Monday, November 30, 2009

Flint Township woman loses more than $4,700 in mystery shopper scam

By Laura Angus Flint Journal
November 27, 2009, 9:56AM
FLINT TOWNSHIP, Michigan — Laurie’s husband had just died and she was desperate for some extra cash when she heard about a way to make some online.
The 46-year-old Flint Township woman, who declined to give her last name, signed up to be a mystery shopper and received a check for nearly $5,000 on Oct. 23. She was instructed to deposit the money and make two wire transfers — leaving her with a payment of $250.
“I needed some extra money ... and I just fell right into this,” she said.
Days later, she got a call from her bank telling her the check was bogus — and she was $4,700 in the hole.
Tim Burns, public affairs director Better Business Bureau of Eastern Michigan, said counterfeit checks and money orders are becoming a huge problem because scammers can buy affordable printers that will print documents that can “fool even the banks.”
Burns said people should be wary if someone gives them a check for more than needed and ask for the extra cash to be returned or wired back.
“That should be a real warning sign,” he said.
Another scheme sees the scammer send a check for more than needed only to say later it was a mistake and ask for the victim to return the rest or extra cash is needed to cover taxes, he said.
“A lot of people get caught up in this because sometimes you get some pretty legitimate excuses for why they want you to do this,” he said.
Scam artists understand the deadlines banks have for giving people cash when they deposit a check, but it often takes a couple of days after those deadlines for the bank to determine whether a check is valid, he said. “They don’t need to hook everyone, they just need to hook a couple of people to make a lot of money.”
As the holidays approach, there will be scammers out there “hiring” people to wrap gifts and mail them overseas, said Burns. In these scams, the money used to buy the gifts comes from stolen credit cards or bad checks and the person who falls victim to the crime helps the scammers get the items out of the country where they are sold.
“They come up with a new angle every week on these things,” he said.
David McGrain, vice president of marketing for the Flint-based Financial Plus Federal Credit Union, said the credit union sees three or four counterfeit checks like this per week.
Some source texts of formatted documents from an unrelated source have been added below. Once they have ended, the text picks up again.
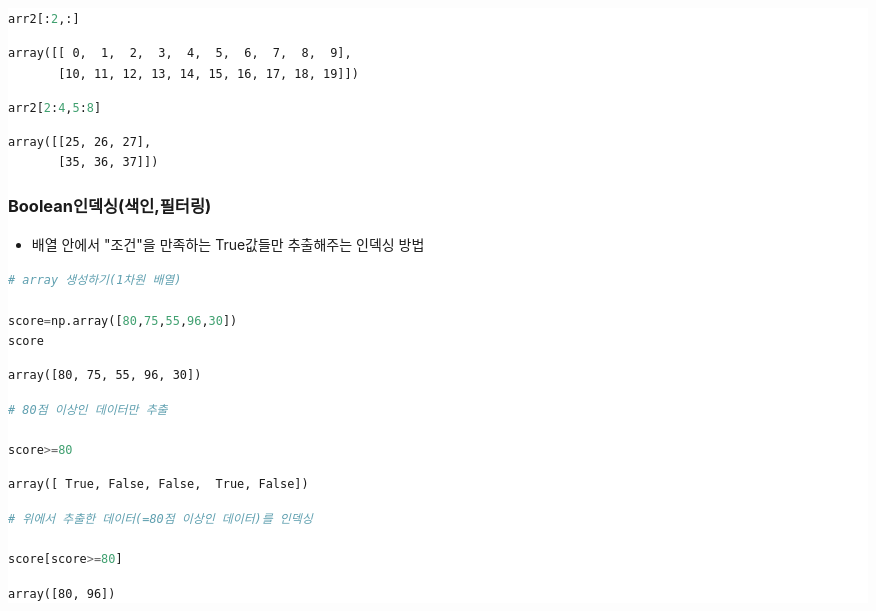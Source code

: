 

```python
arr2[:2,:]
```




    array([[ 0,  1,  2,  3,  4,  5,  6,  7,  8,  9],
           [10, 11, 12, 13, 14, 15, 16, 17, 18, 19]])




```python
arr2[2:4,5:8]
```




    array([[25, 26, 27],
           [35, 36, 37]])



### Boolean인덱싱(색인,필터링)
- 배열 안에서 "조건"을 만족하는 True값들만 추출해주는 인덱싱 방법


```python
# array 생성하기(1차원 배열)

score=np.array([80,75,55,96,30])
score
```




    array([80, 75, 55, 96, 30])




```python
# 80점 이상인 데이터만 추출

score>=80
```




    array([ True, False, False,  True, False])




```python
# 위에서 추출한 데이터(=80점 이상인 데이터)를 인덱싱

score[score>=80]
```




    array([80, 96])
“There are an awful lot of (fraudulent) checks going around,” he said.
He urged people to talk honestly with bank or credit union employees when they get a check they’re not totally sure is legitimate and follow their bank’s advice.
“I think a lot of people really feel like they’ve been pretty gullible after the fact,” he said. “We wish they would think ‘am I being gullible’ before the fact?
Laurie said she thought the offer seemed legitimate, and had she not been in a financial bind, she said she would have been more cautious. She said she has always urged friends to avoid falling into similar traps, and will be more vigilant in the future.
“Just be very, very cautious because I really, really don’t want this to happen to anyone else,” she said.